Het accent van de provinciale beleidsambities ligt op de vernieuwing en het beheer en onderhoud van bestaand gebouwd gebied. Hiervoor zijn onder andere nodig:

  • een verhoging van de kwaliteit van de leefomgeving en openbare ruimte door fysieke aanpassingen;
  • het oplossen en voorkomen van milieuproblemen en -knelpunten door een duurzame planontwikkeling;
  • intensivering van het stedelijk grondgebruik, maar wel met behoud van karakteristieke elementen en zorgvuldig omgaan met open ruimten daarbinnen;
  • optimalisering van het gebruik van het bestaand bebouwd gebied: meer gebruik van de verticale dimensie (hoogte, diepte) en van de tijdsdimensie (meervoudig gebruik van dezelfde gebouwde ruimte).

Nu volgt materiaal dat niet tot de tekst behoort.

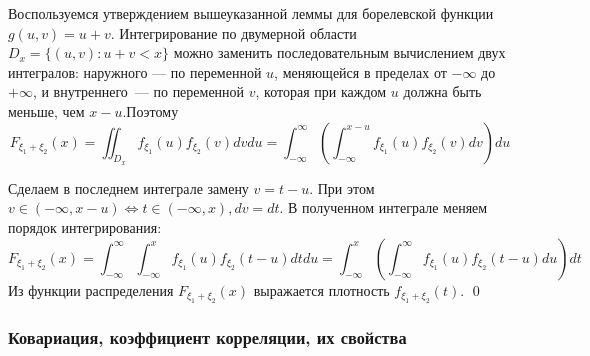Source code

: \documentclass[oneside,final,14pt]{extreport}
\renewenvironment{proof}{{\bfseries Доказательство.}}{\qed}
\theoremstyle{plain}
\theoremstyle{definition}
\theoremstyle{named}
\begin{document}
\begin{proof}
    Воспользуемся утверждением вышеуказанной леммы для борелевской функции $g(u, v)=u+v$. Интегрирование по двумерной области $D_{x}=\{(u, v) : u+v<x\}$ можно заменить последовательным вычислением двух интегралов: наружного — по переменной $u$, меняющейся в пределах от $-\infty$ до $+\infty$, и внутреннего~--- по переменной $v$, которая при каждом $u$ должна быть меньше, чем $x-u$.Поэтому
    \begin{equation*}
        F_{\xi_{1}+\xi_{2}}(x)=\iint_{D_{x}} f_{\xi_{1}}(u) f_{\xi_{2}}(v) d v d u=\int_{-\infty}^{\infty}\left(\int_{-\infty}^{x-u} f_{\xi_{1}}(u) f_{\xi_{2}}(v) d v\right) d u
    \end{equation*}
    
    Сделаем в последнем интеграле замену $v=t-u$. При этом $v \in(-\infty, x-u) \Leftrightarrow t \in(-\infty, x), d v=d t$. В полученном интеграле меняем порядок интегрирования:
    \begin{equation*}
        F_{\xi_{1}+\xi_{2}}(x)=\int_{-\infty}^{\infty} \int_{-\infty}^{x} f_{\xi_{1}}(u) f_{\xi_{2}}(t-u) d t d u=\int_{-\infty}^{x}\left(\int_{-\infty}^{\infty} f_{\xi_{1}}(u) f_{\xi_{2}}(t-u) d u\right) d t
    \end{equation*}
    Из функции распределения $F_{\xi_{1}+\xi_{2}}(x)$ выражается плотность $f_{\xi_{1}+\xi_{2}}(t)$.
\end{proof}

\subsubsection{Ковариация, коэффициент корреляции, их свойства}
\end{document}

Voor het plangebied heeft het Streekplan gezien de ligging in bestaand bebouwd gebied geen consequenties.

3.2.2 Ruimtelijke Verordening Gelderland, geconsolideerde versie

Op basis van de Wro kunnen middels een provinciale verordening regels gesteld worden omtrent de inhoud en de toelichting van bestemmingsplannen, voor zover provinciale belangen dat met het oog op een goede ruimtelijke ordening noodzakelijk maken. Provinciale staten van Gelderland hebben op 15 december 2011 de Ruimtelijke Verordening Gelderland (RVG) vastgesteld. De RVG vormt een beleidsneutrale vertaling van het in het Streekplan Gelderland 2005 en de beleidsuitwerkingen daarvan verwoorde beleid. Op 27 juni 2012 hebben Provinciale Staten de RVG deels herzien. Deze herziening is per 5 juli 2012 in werking getreden en verwerkt in de geconsolideerde versie.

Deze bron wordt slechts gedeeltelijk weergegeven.